Что касается романтизма немецкого, наложившего столь внушительный отпечаток на русскую культуру, то различие между двумя его стадиями почти сто лет назад в самых общих чертах сформулировал В. М. Жирмунский во введении к одной из своих первых книг:
Йенские романтики – мистики. Но мистическое чувство присутствия бесконечного в конечном связано у них с любовью ко всему конечному, земному. В непосредственном чувстве раннего романтизма земное и божественное слиты, все земное – только чувственное выражение божественного <…> В противоположность этому, для поздних романтиков конечный и бесконечный мир опять разделены; земная жизнь и жизнь божественная протекают своими разными путями; мир бесконечный – только мечта, во всем непохожая на жизнь, противоположная ей; мир земной – только холодная и пустая материальная действительность, лишенная живого бесконечного содержания [82] .
82
Жирмунский В. Религиозное отречение в истории романтизма. Материалы для характеристики Клеменса Брентано и гейдельбергских романтиков. М., 1919. С. 9.
Огрубляя ситуацию, можно сказать, что русские писатели отчасти как бы синхронизировали оба подхода, хотя предпочтение отдавали второму. Если некоторой, пускай очень условной аналогией йенской школы может служить московское любомудрие и смежные с ним явления, то за их пределами более показательным для России выглядит как раз тот трагический конфликт идеала и реальности, о котором повествует Жирмунский.
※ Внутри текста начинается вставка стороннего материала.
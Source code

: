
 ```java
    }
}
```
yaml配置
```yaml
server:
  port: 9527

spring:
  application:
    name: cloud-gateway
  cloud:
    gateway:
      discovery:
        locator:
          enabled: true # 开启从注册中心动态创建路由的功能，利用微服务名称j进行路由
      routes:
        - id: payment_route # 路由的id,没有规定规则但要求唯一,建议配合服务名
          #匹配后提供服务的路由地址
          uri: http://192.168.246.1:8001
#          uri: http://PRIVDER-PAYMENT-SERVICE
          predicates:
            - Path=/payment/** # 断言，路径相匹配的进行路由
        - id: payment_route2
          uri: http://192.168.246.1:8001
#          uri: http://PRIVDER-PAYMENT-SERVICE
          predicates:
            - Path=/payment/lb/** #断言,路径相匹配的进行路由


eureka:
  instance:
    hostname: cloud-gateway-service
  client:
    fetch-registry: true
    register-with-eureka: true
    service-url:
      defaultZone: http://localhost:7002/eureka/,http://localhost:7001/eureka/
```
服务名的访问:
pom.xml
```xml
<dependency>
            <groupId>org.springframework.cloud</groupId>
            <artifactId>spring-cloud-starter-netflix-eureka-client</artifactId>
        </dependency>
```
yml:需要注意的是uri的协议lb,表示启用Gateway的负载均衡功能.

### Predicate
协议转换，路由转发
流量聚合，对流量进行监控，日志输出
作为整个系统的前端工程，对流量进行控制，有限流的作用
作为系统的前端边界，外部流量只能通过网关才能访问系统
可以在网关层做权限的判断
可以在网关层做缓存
Вообще говоря, в литературе Золотого века постоянно взаимодействовали две контрастные идеологические тенденции, во многом подсказанные столь же двойственным масонско-пиетистским прецедентом. Еще в очень авторитетном трактате «Таинство креста», впервые переведенном с французского в 1784 и переизданном в 1814 г., дьяволу приписана была вся полнота земного могущества: «Дух мира сего, коего Князь есть сатана, имеет также на нас большие права по той причине, что мы в его области находимся, в недре его носимся, и от него беспрестанно получаем жизнь, пищу, одеяние, силы, красоту, украшения и славу» [83] .
83
[Дузетан.] Таинство Креста, огорчевающего и утешающего, умертвляющего и животворящего, уничиженного и торжествующего Иисус-Христова и членов Его. СПб., 1814. С. 25.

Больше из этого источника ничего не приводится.